PROMPT: Gather every line from the entries below that includes "night".

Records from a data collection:
___

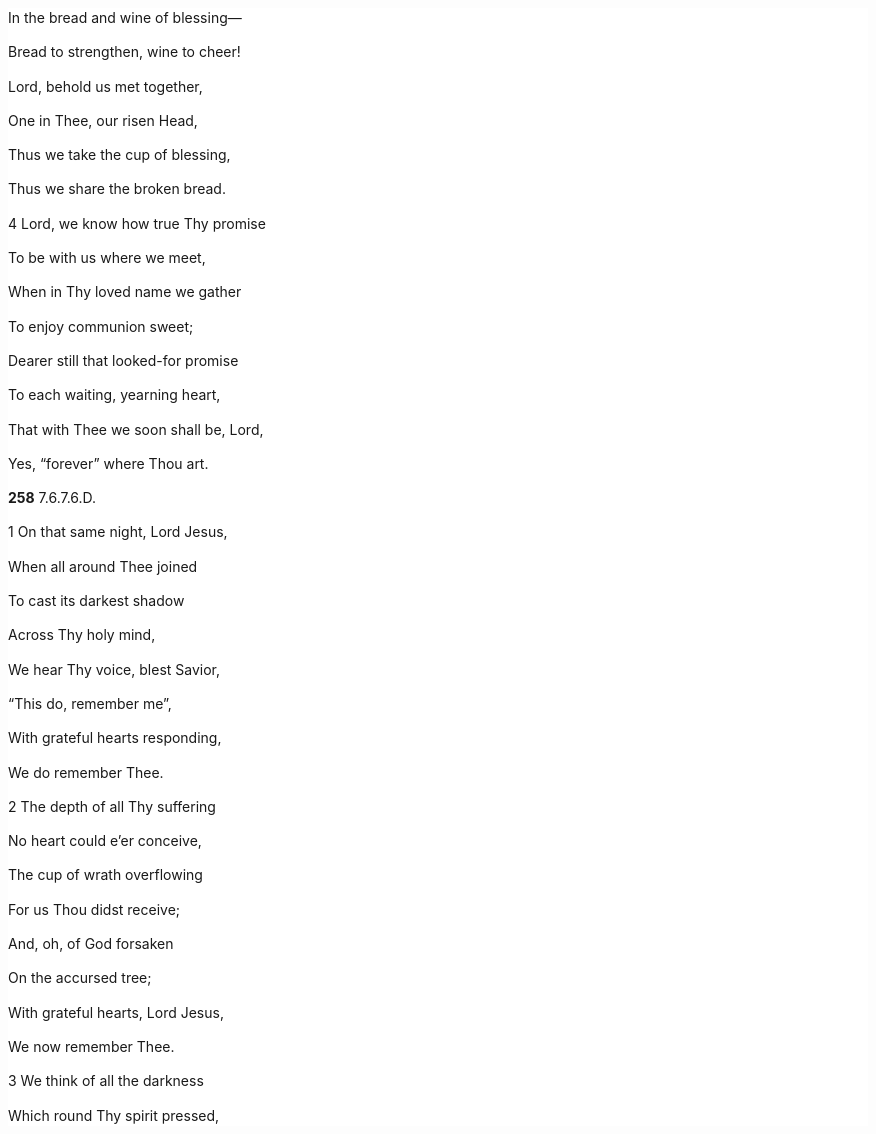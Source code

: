 In the bread and wine of blessing—

Bread to strengthen, wine to cheer!

Lord, behold us met together,

One in Thee, our risen Head,

Thus we take the cup of blessing,

Thus we share the broken bread.

4 Lord, we know how true Thy promise

To be with us where we meet,

When in Thy loved name we gather

To enjoy communion sweet;

Dearer still that looked-for promise

To each waiting, yearning heart,

That with Thee we soon shall be, Lord,

Yes, “forever” where Thou art.

**258** 7.6.7.6.D.

1 On that same night, Lord Jesus,

When all around Thee joined

To cast its darkest shadow

Across Thy holy mind,

We hear Thy voice, blest Savior,

“This do, remember me”,

With grateful hearts responding,

We do remember Thee.

2 The depth of all Thy suffering

No heart could e’er conceive,

The cup of wrath overflowing

For us Thou didst receive;

And, oh, of God forsaken

On the accursed tree;

With grateful hearts, Lord Jesus,

We now remember Thee.

3 We think of all the darkness

Which round Thy spirit pressed,
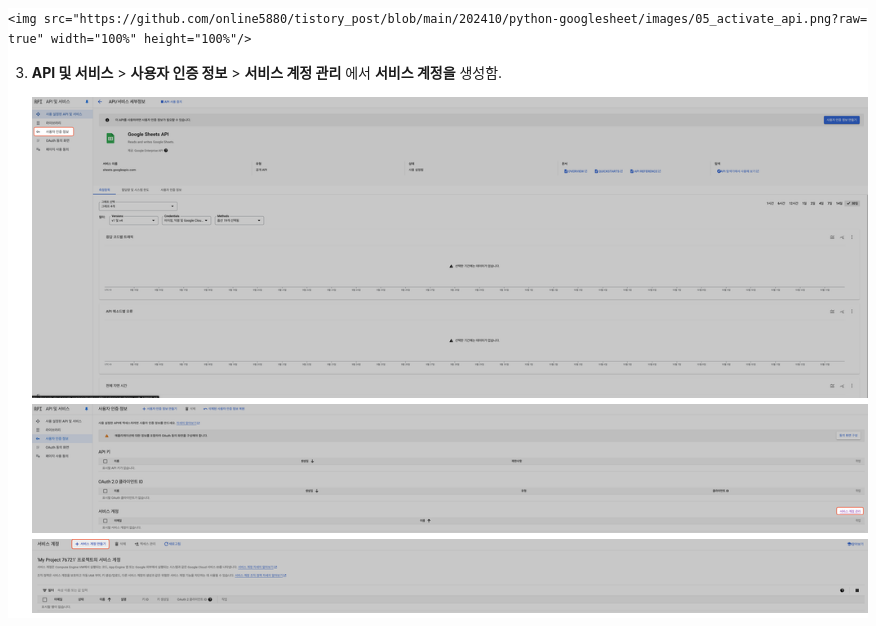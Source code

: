     <img src="https://github.com/online5880/tistory_post/blob/main/202410/python-googlesheet/images/05_activate_api.png?raw=true" width="100%" height="100%"/>

3. **API 및 서비스** > **사용자 인증 정보** > **서비스 계정 관리** 에서 **서비스 계정을** 생성함.

    <img src="https://github.com/online5880/tistory_post/blob/main/202410/python-googlesheet/images/06_user_auth.png?raw=true" width="100%" height="100%"/>

    <img src="https://github.com/online5880/tistory_post/blob/main/202410/python-googlesheet/images/07_manage_user.png?raw=true" width="100%" height="100%"/>

    <img src="https://github.com/online5880/tistory_post/blob/main/202410/python-googlesheet/images/08-01_create_service_account.png?raw=true" width="100%" height="100%"/>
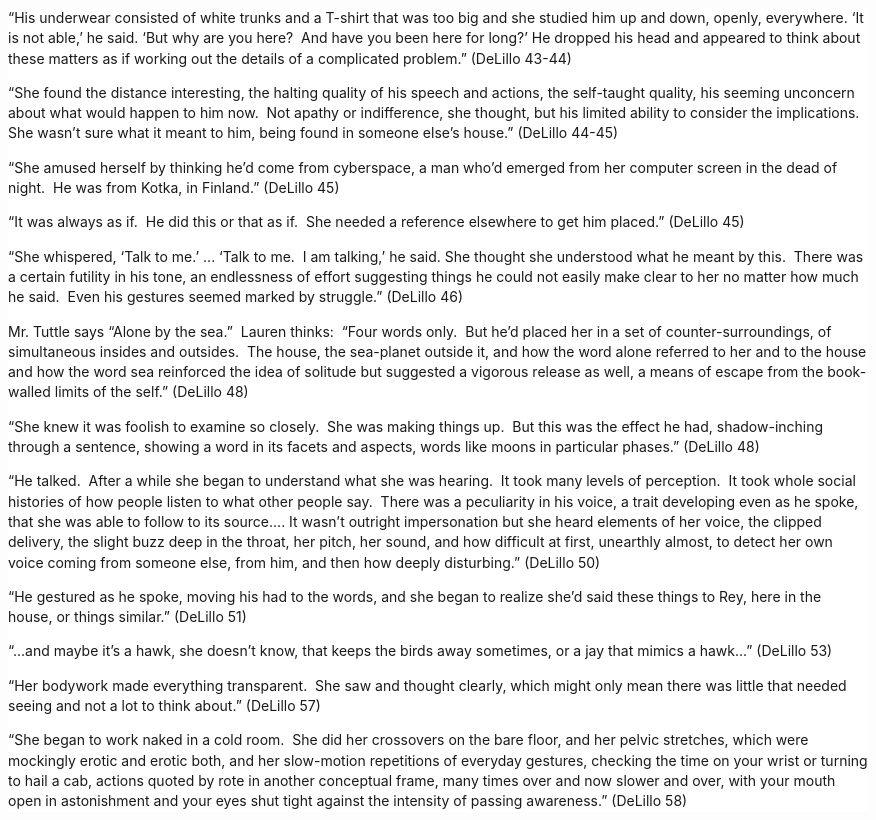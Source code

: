 “His underwear consisted of white trunks and a T-shirt that was too big and she studied him up and down, openly, everywhere.
‘It is not able,’ he said.
‘But why are you here?  And have you been here for long?’
He dropped his head and appeared to think about these matters as if working out the details of a complicated problem.” (DeLillo 43-44)

“She found the distance interesting, the halting quality of his speech and actions, the self-taught quality, his seeming unconcern about what would happen to him now.  Not apathy or indifference, she thought, but his limited ability to consider the implications.  She wasn’t sure what it meant to him, being found in someone else’s house.” (DeLillo 44-45)

“She amused herself by thinking he’d come from cyberspace, a man who’d emerged from her computer screen in the dead of night.  He was from Kotka, in Finland.” (DeLillo 45)

“It was always as if.  He did this or that as if.  She needed a reference elsewhere to get him placed.” (DeLillo 45)

“She whispered, ‘Talk to me.’
...
‘Talk to me.  I am talking,’ he said.
She thought she understood what he meant by this.  There was a certain futility in his tone, an endlessness of effort suggesting things he could not easily make clear to her no matter how much he said.  Even his gestures seemed marked by struggle.” (DeLillo 46)

Mr. Tuttle says “Alone by the sea.”  Lauren thinks:  “Four words only.  But he’d placed her in a set of counter-surroundings, of simultaneous insides and outsides.  The house, the sea-planet outside it, and how the word alone referred to her and to the house and how the word sea reinforced the idea of solitude but suggested a vigorous release as well, a means of escape from the book-walled limits of the self.” (DeLillo 48)

“She knew it was foolish to examine so closely.  She was making things up.  But this was the effect he had, shadow-inching through a sentence, showing a word in its facets and aspects, words like moons in particular phases.” (DeLillo 48)

“He talked.  After a while she began to understand what she was hearing.  It took many levels of perception.  It took whole social histories of how people listen to what other people say.  There was a peculiarity in his voice, a trait developing even as he spoke, that she was able to follow to its source....
It wasn’t outright impersonation but she heard elements of her voice, the clipped delivery, the slight buzz deep in the throat, her pitch, her sound, and how difficult at first, unearthly almost, to detect her own voice coming from someone else, from him, and then how deeply disturbing.” (DeLillo 50)

“He gestured as he spoke, moving his had to the words, and she began to realize she’d said these things to Rey, here in the house, or things similar.” (DeLillo 51)

“...and maybe it’s a hawk, she doesn’t know, that keeps the birds away sometimes, or a jay that mimics a hawk...” (DeLillo 53)

“Her bodywork made everything transparent.  She saw and thought clearly, which might only mean there was little that needed seeing and not a lot to think about.” (DeLillo 57)

“She began to work naked in a cold room.  She did her crossovers on the bare floor, and her pelvic stretches, which were mockingly erotic and erotic both, and her slow-motion repetitions of everyday gestures, checking the time on your wrist or turning to hail a cab, actions quoted by rote in another conceptual frame, many times over and now slower and over, with your mouth open in astonishment and your eyes shut tight against the intensity of passing awareness.” (DeLillo 58)

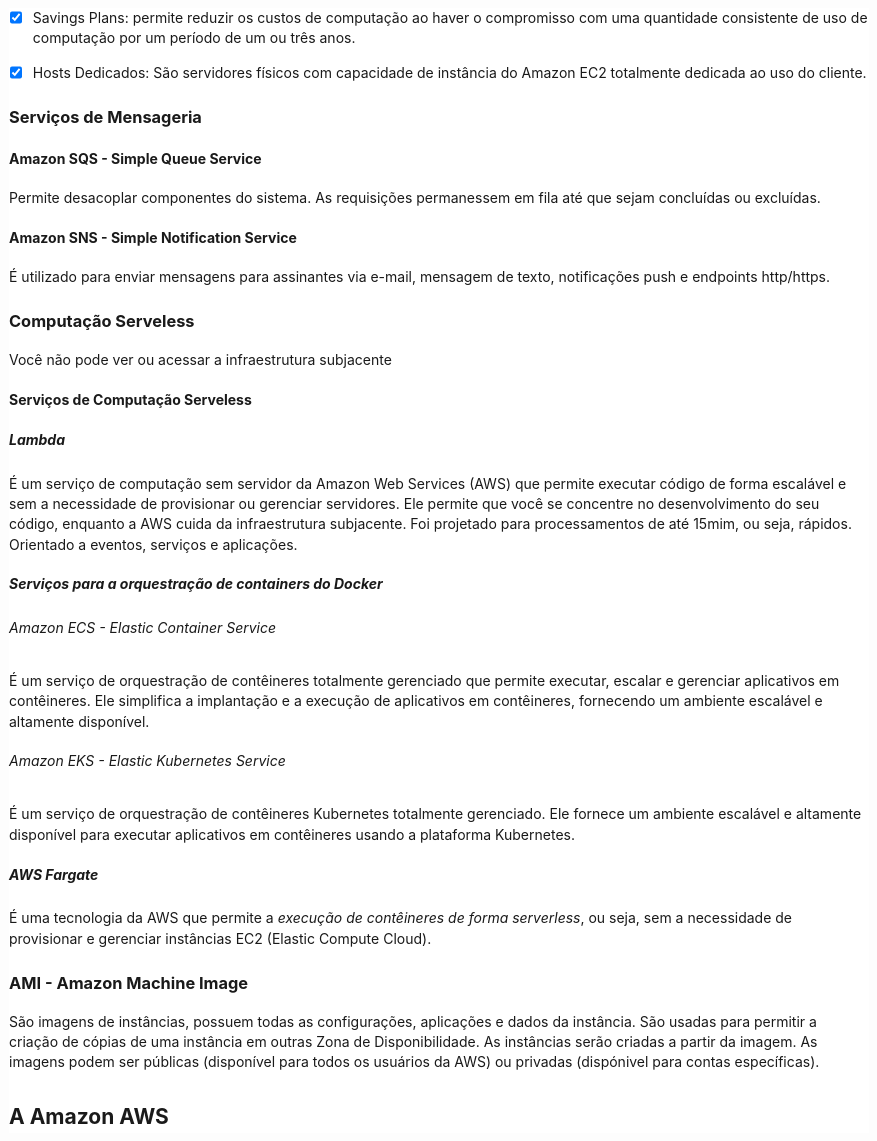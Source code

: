 - [x] Savings Plans: permite reduzir os custos de computação ao haver o compromisso com uma quantidade consistente de uso de computação por um período de um ou três anos.

- [x] Hosts Dedicados: São servidores físicos com capacidade de instância do Amazon EC2 totalmente dedicada ao uso do cliente.

### Serviços de Mensageria

#### Amazon SQS - Simple Queue Service
Permite desacoplar componentes do sistema. As requisições permanessem em fila até que sejam concluídas ou excluídas.

#### Amazon SNS - Simple Notification Service
É utilizado para enviar mensagens para assinantes via e-mail, mensagem de texto, notificações push e endpoints http/https.

### Computação Serveless
Você não pode ver ou acessar a infraestrutura subjacente

#### Serviços de Computação Serveless

##### Lambda
É um serviço de computação sem servidor da Amazon Web Services (AWS) que permite executar código de forma escalável e sem a necessidade de provisionar ou gerenciar servidores. Ele permite que você se concentre no desenvolvimento do seu código, enquanto a AWS cuida da infraestrutura subjacente. Foi projetado para processamentos de até 15mim, ou seja, rápidos. Orientado a eventos, serviços e aplicações.

##### Serviços para a orquestração de containers do Docker
###### Amazon ECS - Elastic Container Service
É um serviço de orquestração de contêineres totalmente gerenciado que permite executar, escalar e gerenciar aplicativos em contêineres. Ele simplifica a implantação e a execução de aplicativos em contêineres, fornecendo um ambiente escalável e altamente disponível.

###### Amazon EKS - Elastic Kubernetes Service
É um serviço de orquestração de contêineres Kubernetes totalmente gerenciado. Ele fornece um ambiente escalável e altamente disponível para executar aplicativos em contêineres usando a plataforma Kubernetes.

##### AWS Fargate
É uma tecnologia da AWS que permite a _execução de contêineres de forma serverless_, ou seja, sem a necessidade de provisionar e gerenciar instâncias EC2 (Elastic Compute Cloud).

### AMI - Amazon Machine Image
São imagens de instâncias, possuem todas as configurações, aplicações e dados da instância. São usadas para permitir a criação de cópias de uma instância em outras Zona de Disponibilidade. As instâncias serão criadas a partir da imagem. As imagens podem ser públicas (disponível para todos os usuários da AWS) ou privadas (dispónivel para contas específicas).

## A Amazon AWS

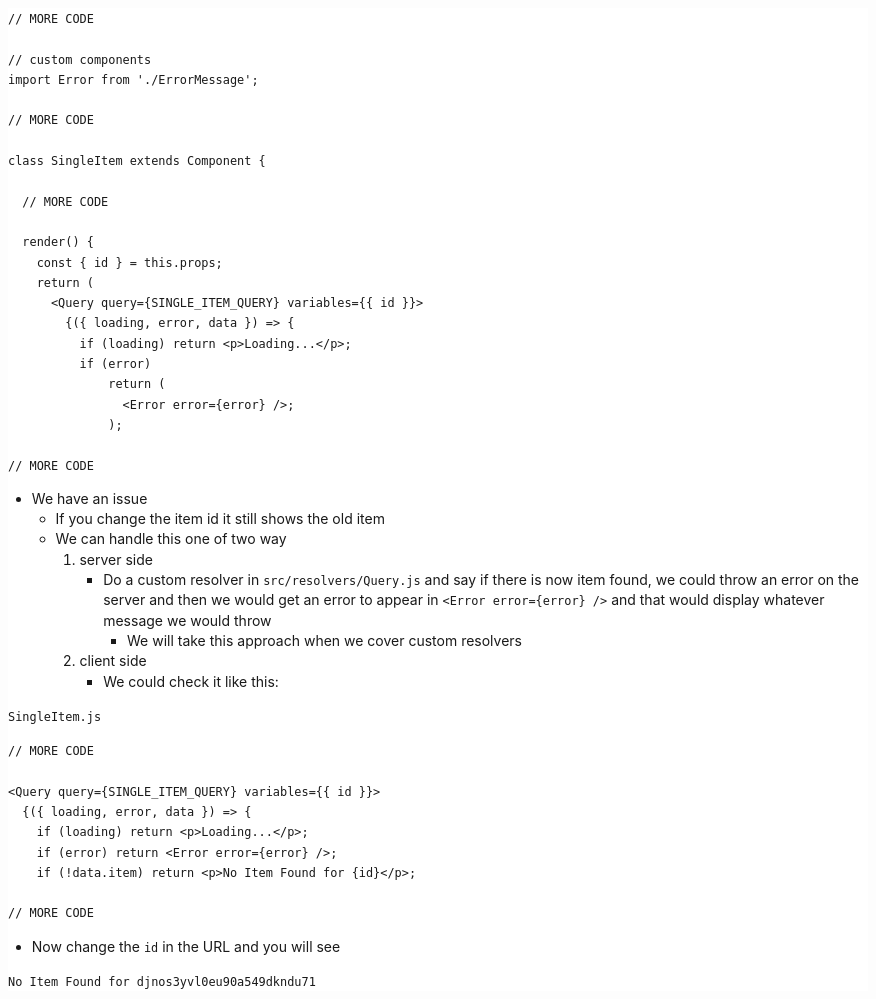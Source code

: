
 ```
// MORE CODE

// custom components
import Error from './ErrorMessage';

// MORE CODE

class SingleItem extends Component {

  // MORE CODE

  render() {
    const { id } = this.props;
    return (
      <Query query={SINGLE_ITEM_QUERY} variables={{ id }}>
        {({ loading, error, data }) => {
          if (loading) return <p>Loading...</p>;
          if (error)
              return (
                <Error error={error} />;
              );

// MORE CODE
```

* We have an issue
    - If you change the item id it still shows the old item
    - We can handle this one of two way
        1. server side
            * Do a custom resolver in `src/resolvers/Query.js` and say if there is now item found, we could throw an error on the server and then we would get an error to appear in `<Error error={error} />` and that would display whatever message we would throw
                - We will take this approach when we cover custom resolvers
        2. client side
            * We could check it like this:

`SingleItem.js`

```
// MORE CODE

<Query query={SINGLE_ITEM_QUERY} variables={{ id }}>
  {({ loading, error, data }) => {
    if (loading) return <p>Loading...</p>;
    if (error) return <Error error={error} />;
    if (!data.item) return <p>No Item Found for {id}</p>;

// MORE CODE
```

* Now change the `id` in the URL and you will see 

`No Item Found for djnos3yvl0eu90a549dkndu71`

___

WRITTEN ANSWER:
1 On that same night, Lord Jesus,
“She amused herself by thinking he’d come from cyberspace, a man who’d emerged from her computer screen in the dead of night.  He was from Kotka, in Finland.” (DeLillo 45)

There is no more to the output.